Malthus’ 1798 essay proposed the first mathematical model in both Ecology and Economics and so helped found both “eco” disciplines. Although empirically incorrect as a model of human population, Malthusian ideas prevailed in biological sciences as bedrock foundation for Darwin’s theory of evolution, Von Liebig’s law of the minimum, etc. However, in Political Economy and later Economics, Malthus’s ideas were from the first (and remain today) rejected by a majority of the discipline. Reformers like Godwin, Condorcet and Marx, et al. saw no limits to human population that couldn’t be cured by social reforms. The Ultimate Resource by marketing professor Julian Simon (2nd edition 1996), is even more optimistic. “Direct measures of material, human well-being correlate positively with population growth and there is no theoretical upper limit. Simply put, things are getting better and better, not in spite of population growth, but because of it! The reason is simple as well: the "ultimate resource" is human imagination and we will not only never run out of it, but we will get more of it as population increases.”[1] In 1988 F.A. Hayek opined that when market economies spread throughout the world, population growth will spontaneously cease as incomes rise and converge. Many economists agree that falling population growth rates mean population levels are no longer a major issue.

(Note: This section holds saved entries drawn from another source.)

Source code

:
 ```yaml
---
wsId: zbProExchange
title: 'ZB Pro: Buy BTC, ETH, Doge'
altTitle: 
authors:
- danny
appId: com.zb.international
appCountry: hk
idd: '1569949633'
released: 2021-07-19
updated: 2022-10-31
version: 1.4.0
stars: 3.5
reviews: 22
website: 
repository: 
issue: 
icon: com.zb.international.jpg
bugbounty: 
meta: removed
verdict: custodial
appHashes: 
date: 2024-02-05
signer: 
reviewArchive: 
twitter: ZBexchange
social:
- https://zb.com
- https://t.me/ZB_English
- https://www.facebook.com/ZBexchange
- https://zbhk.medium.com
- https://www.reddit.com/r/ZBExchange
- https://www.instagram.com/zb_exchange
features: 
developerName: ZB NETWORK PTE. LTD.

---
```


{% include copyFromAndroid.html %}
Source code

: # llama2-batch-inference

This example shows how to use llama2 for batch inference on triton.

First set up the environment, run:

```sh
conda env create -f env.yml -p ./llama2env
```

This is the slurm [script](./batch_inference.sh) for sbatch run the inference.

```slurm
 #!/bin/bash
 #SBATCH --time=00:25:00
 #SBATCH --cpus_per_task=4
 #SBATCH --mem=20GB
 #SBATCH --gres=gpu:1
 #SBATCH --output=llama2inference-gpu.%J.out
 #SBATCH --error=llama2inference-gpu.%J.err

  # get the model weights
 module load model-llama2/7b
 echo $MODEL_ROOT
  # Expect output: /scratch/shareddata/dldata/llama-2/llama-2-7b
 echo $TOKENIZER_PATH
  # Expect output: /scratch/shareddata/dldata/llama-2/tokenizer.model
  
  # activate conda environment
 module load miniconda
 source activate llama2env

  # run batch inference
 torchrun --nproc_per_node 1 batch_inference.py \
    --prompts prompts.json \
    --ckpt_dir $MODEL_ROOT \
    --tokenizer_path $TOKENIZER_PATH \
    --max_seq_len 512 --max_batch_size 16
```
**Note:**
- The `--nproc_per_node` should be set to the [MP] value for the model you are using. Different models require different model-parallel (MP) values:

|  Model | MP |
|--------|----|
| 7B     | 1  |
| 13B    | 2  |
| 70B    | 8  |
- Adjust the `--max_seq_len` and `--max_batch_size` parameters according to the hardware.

So there is a considerable gulf between Malthus’s legacy in Ecology and Economics. This paper explores the history of Malthusian and neo-Malthusian thinking with a view to moving the two “eco” disciplines towards consensus on population policies. My conclusion is that Simon correctly points out serious flaws in Malthus’ model—humans are different. However, it also seems clear that countries that have become prosperous did so in significant part because they reduced fertility rates rather than vice versa.
Results/Conclusions
The best strategy for improving per capita incomes in the resources limited 21st century, under a wide variety of scenarios, will be population falling faster than output. Simon’s naïve forecasts assume the human niche will expand indefinitely (a perspective called Cornucopianism) whereas a shrinking niche seems at least equally possible. Population policies should therefore become one of the key political debates of the 21st century.